[Start of Attachment]
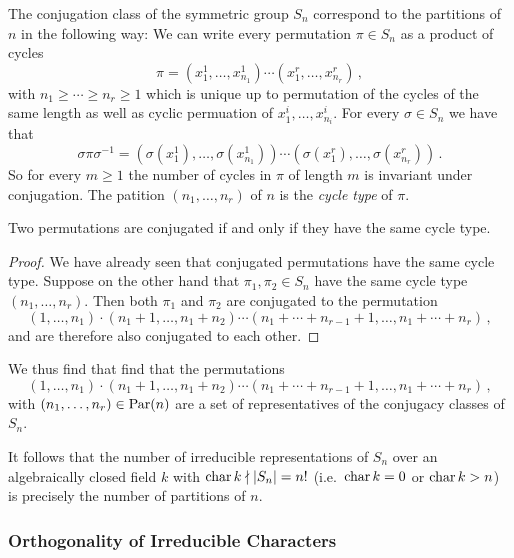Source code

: \begin{example}
  The conjugation class of the symmetric group $S_n$ correspond to the partitions of $n$ in the following way:
  We can write every permutation $\pi \in S_n$ as a product of cycles
  \[
      \pi
    = \left( x^1_1, \dotsc, x^1_{n_1} \right)
      \dotsm
      \left(x^r_1, \dotsc, x^r_{n_r} \right) \,,
  \]
  with $n_1 \geq \dotsb \geq n_r \geq 1$ which is unique up to permutation of the cycles of the same length as well as cyclic permuation of $x^i_1, \dotsc, x^i_{n_i}$.
  For every $\sigma \in S_n$ we have that
  \[
      \sigma \pi \sigma^{-1}
    = \left( \sigma(x^1_1), \dotsc, \sigma(x^1_{n_1}) \right)
      \dotsm
      \left( \sigma(x^r_1), \dotsc, \sigma(x^r_{n_r}) \right) \,.
  \]
  So for every $m \geq 1$ the number of cycles in $\pi$ of length $m$ is invariant under conjugation.
  The patition $(n_1, \dotsc, n_r)$ of $n$ is the \emph{cycle type} of $\pi$.
  
  \begin{claim}
    Two permutations are conjugated if and only if they have the same cycle type.
  \end{claim}
  
  \begin{proof}
    We have already seen that conjugated permutations have the same cycle type.
    Suppose on the other hand that $\pi_1, \pi_2 \in S_n$ have the same cycle type $(n_1, \dotsc, n_r)$.
    Then both $\pi_1$ and $\pi_2$ are conjugated to the permutation
    \[
              (1, \dotsc, n_1)
      \cdot   (n_1 + 1, \dotsc, n_1 + n_2)
      \dotsm  (n_1 + \dotsb + n_{r-1} + 1, \dotsc, n_1 + \dotsb + n_r) \,,
    \]
    and are therefore also conjugated to each other.
  \end{proof}
  We thus find that find that the permutations
  \[
            (1, \dotsc, n_1)
    \cdot   (n_1 + 1, \dotsc, n_1 + n_2)
    \dotsm  (n_1 + \dotsb + n_{r-1} + 1, \dotsc, n_1 + \dotsb + n_r) \,,
  \]
  with $(n_1, \dotsc, n_r) \in \operatorname{Par}(n)$ are a set of representatives of the conjugacy classes of $S_n$.
  
  It follows that the number of irreducible representations of $S_n$ over an algebraically closed field $k$ with $\operatorname{char} k \nmid |S_n| = n!$ (i.e.\ $\operatorname{char} k = 0$ or $\operatorname{char} k > n$) is precisely the number of partitions of $n$.
\end{example}



\subsubsection{Orthogonality of Irreducible Characters}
[End of Attachment]
_Problem statement:_ Start at the first line and set down all of the data exactly, passing over the pictures.

_Response area:_
Source code

: \begin{example}
  The conjugation class of the symmetric group $S_n$ correspond to the partitions of $n$ in the following way:
  We can write every permutation $\pi \in S_n$ as a product of cycles
  \[
      \pi
    = \left( x^1_1, \dotsc, x^1_{n_1} \right)
      \dotsm
      \left(x^r_1, \dotsc, x^r_{n_r} \right) \,,
  \]
  with $n_1 \geq \dotsb \geq n_r \geq 1$ which is unique up to permutation of the cycles of the same length as well as cyclic permuation of $x^i_1, \dotsc, x^i_{n_i}$.
  For every $\sigma \in S_n$ we have that
  \[
      \sigma \pi \sigma^{-1}
    = \left( \sigma(x^1_1), \dotsc, \sigma(x^1_{n_1}) \right)
      \dotsm
      \left( \sigma(x^r_1), \dotsc, \sigma(x^r_{n_r}) \right) \,.
  \]
  So for every $m \geq 1$ the number of cycles in $\pi$ of length $m$ is invariant under conjugation.
  The patition $(n_1, \dotsc, n_r)$ of $n$ is the \emph{cycle type} of $\pi$.
  
  \begin{claim}
    Two permutations are conjugated if and only if they have the same cycle type.
  \end{claim}
  
  \begin{proof}
    We have already seen that conjugated permutations have the same cycle type.
    Suppose on the other hand that $\pi_1, \pi_2 \in S_n$ have the same cycle type $(n_1, \dotsc, n_r)$.
    Then both $\pi_1$ and $\pi_2$ are conjugated to the permutation
    \[
              (1, \dotsc, n_1)
      \cdot   (n_1 + 1, \dotsc, n_1 + n_2)
      \dotsm  (n_1 + \dotsb + n_{r-1} + 1, \dotsc, n_1 + \dotsb + n_r) \,,
    \]
    and are therefore also conjugated to each other.
  \end{proof}
  We thus find that find that the permutations
  \[
            (1, \dotsc, n_1)
    \cdot   (n_1 + 1, \dotsc, n_1 + n_2)
    \dotsm  (n_1 + \dotsb + n_{r-1} + 1, \dotsc, n_1 + \dotsb + n_r) \,,
  \]
  with $(n_1, \dotsc, n_r) \in \operatorname{Par}(n)$ are a set of representatives of the conjugacy classes of $S_n$.
  
  It follows that the number of irreducible representations of $S_n$ over an algebraically closed field $k$ with $\operatorname{char} k \nmid |S_n| = n!$ (i.e.\ $\operatorname{char} k = 0$ or $\operatorname{char} k > n$) is precisely the number of partitions of $n$.
\end{example}



\subsubsection{Orthogonality of Irreducible Characters}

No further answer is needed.